- WHAT YOU NEED TO DO:
Once you have read the records below, restate them word for word.
******************************
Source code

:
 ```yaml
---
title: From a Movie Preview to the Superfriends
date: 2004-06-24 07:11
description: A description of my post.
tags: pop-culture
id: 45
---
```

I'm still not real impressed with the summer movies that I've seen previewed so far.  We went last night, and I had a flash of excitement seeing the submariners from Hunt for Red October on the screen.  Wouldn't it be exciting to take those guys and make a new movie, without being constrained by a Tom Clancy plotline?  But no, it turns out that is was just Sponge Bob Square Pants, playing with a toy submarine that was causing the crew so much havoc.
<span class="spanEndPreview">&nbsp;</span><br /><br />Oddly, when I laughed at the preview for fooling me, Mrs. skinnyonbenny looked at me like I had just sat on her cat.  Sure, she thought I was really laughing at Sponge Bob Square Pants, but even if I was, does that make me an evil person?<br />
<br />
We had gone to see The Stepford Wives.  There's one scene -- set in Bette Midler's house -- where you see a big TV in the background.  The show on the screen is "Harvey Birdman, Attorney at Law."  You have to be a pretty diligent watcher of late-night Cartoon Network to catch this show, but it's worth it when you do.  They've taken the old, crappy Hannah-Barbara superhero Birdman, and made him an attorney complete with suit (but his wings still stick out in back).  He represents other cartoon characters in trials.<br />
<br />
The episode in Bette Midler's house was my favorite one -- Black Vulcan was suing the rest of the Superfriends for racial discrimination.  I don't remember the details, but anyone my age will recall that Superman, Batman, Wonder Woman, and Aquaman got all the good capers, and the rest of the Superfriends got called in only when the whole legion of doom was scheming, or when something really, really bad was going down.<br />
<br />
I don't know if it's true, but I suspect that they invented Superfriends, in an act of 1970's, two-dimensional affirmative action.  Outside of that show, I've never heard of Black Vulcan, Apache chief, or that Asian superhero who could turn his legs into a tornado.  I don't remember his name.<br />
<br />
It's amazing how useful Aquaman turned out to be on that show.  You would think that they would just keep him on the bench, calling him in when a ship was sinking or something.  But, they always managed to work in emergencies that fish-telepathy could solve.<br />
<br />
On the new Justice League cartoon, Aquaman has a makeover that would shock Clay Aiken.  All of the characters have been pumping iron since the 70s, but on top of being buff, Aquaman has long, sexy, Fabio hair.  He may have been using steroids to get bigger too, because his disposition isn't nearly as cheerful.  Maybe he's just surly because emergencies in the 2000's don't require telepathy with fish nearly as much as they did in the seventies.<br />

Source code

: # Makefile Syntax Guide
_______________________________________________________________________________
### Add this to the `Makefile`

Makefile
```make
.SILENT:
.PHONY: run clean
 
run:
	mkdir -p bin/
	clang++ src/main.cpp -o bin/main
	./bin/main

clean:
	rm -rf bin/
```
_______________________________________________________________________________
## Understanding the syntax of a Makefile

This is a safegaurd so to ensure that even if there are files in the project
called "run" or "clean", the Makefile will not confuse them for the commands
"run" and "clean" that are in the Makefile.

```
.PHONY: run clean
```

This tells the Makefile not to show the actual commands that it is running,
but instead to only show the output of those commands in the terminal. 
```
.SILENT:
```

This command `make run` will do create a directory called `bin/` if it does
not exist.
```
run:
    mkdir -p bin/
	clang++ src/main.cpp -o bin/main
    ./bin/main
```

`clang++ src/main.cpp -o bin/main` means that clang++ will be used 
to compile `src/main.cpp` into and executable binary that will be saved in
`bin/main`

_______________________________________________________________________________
******************************
- ANSWER SECTION:
Source code

:
 ```yaml
---
title: From a Movie Preview to the Superfriends
date: 2004-06-24 07:11
description: A description of my post.
tags: pop-culture
id: 45
---
```

I'm still not real impressed with the summer movies that I've seen previewed so far.  We went last night, and I had a flash of excitement seeing the submariners from Hunt for Red October on the screen.  Wouldn't it be exciting to take those guys and make a new movie, without being constrained by a Tom Clancy plotline?  But no, it turns out that is was just Sponge Bob Square Pants, playing with a toy submarine that was causing the crew so much havoc.
<span class="spanEndPreview">&nbsp;</span><br /><br />Oddly, when I laughed at the preview for fooling me, Mrs. skinnyonbenny looked at me like I had just sat on her cat.  Sure, she thought I was really laughing at Sponge Bob Square Pants, but even if I was, does that make me an evil person?<br />
<br />
We had gone to see The Stepford Wives.  There's one scene -- set in Bette Midler's house -- where you see a big TV in the background.  The show on the screen is "Harvey Birdman, Attorney at Law."  You have to be a pretty diligent watcher of late-night Cartoon Network to catch this show, but it's worth it when you do.  They've taken the old, crappy Hannah-Barbara superhero Birdman, and made him an attorney complete with suit (but his wings still stick out in back).  He represents other cartoon characters in trials.<br />
<br />
The episode in Bette Midler's house was my favorite one -- Black Vulcan was suing the rest of the Superfriends for racial discrimination.  I don't remember the details, but anyone my age will recall that Superman, Batman, Wonder Woman, and Aquaman got all the good capers, and the rest of the Superfriends got called in only when the whole legion of doom was scheming, or when something really, really bad was going down.<br />
<br />
I don't know if it's true, but I suspect that they invented Superfriends, in an act of 1970's, two-dimensional affirmative action.  Outside of that show, I've never heard of Black Vulcan, Apache chief, or that Asian superhero who could turn his legs into a tornado.  I don't remember his name.<br />
<br />
It's amazing how useful Aquaman turned out to be on that show.  You would think that they would just keep him on the bench, calling him in when a ship was sinking or something.  But, they always managed to work in emergencies that fish-telepathy could solve.<br />
<br />
On the new Justice League cartoon, Aquaman has a makeover that would shock Clay Aiken.  All of the characters have been pumping iron since the 70s, but on top of being buff, Aquaman has long, sexy, Fabio hair.  He may have been using steroids to get bigger too, because his disposition isn't nearly as cheerful.  Maybe he's just surly because emergencies in the 2000's don't require telepathy with fish nearly as much as they did in the seventies.<br />

Source code

: # Makefile Syntax Guide
_______________________________________________________________________________
### Add this to the `Makefile`

Makefile
```make
.SILENT:
.PHONY: run clean
 
run:
	mkdir -p bin/
	clang++ src/main.cpp -o bin/main
	./bin/main

clean:
	rm -rf bin/
```
_______________________________________________________________________________
## Understanding the syntax of a Makefile

This is a safegaurd so to ensure that even if there are files in the project
called "run" or "clean", the Makefile will not confuse them for the commands
"run" and "clean" that are in the Makefile.

```
.PHONY: run clean
```

This tells the Makefile not to show the actual commands that it is running,
but instead to only show the output of those commands in the terminal. 
```
.SILENT:
```

This command `make run` will do create a directory called `bin/` if it does
not exist.
```
run:
    mkdir -p bin/
	clang++ src/main.cpp -o bin/main
    ./bin/main
```

`clang++ src/main.cpp -o bin/main` means that clang++ will be used 
to compile `src/main.cpp` into and executable binary that will be saved in
`bin/main`

_______________________________________________________________________________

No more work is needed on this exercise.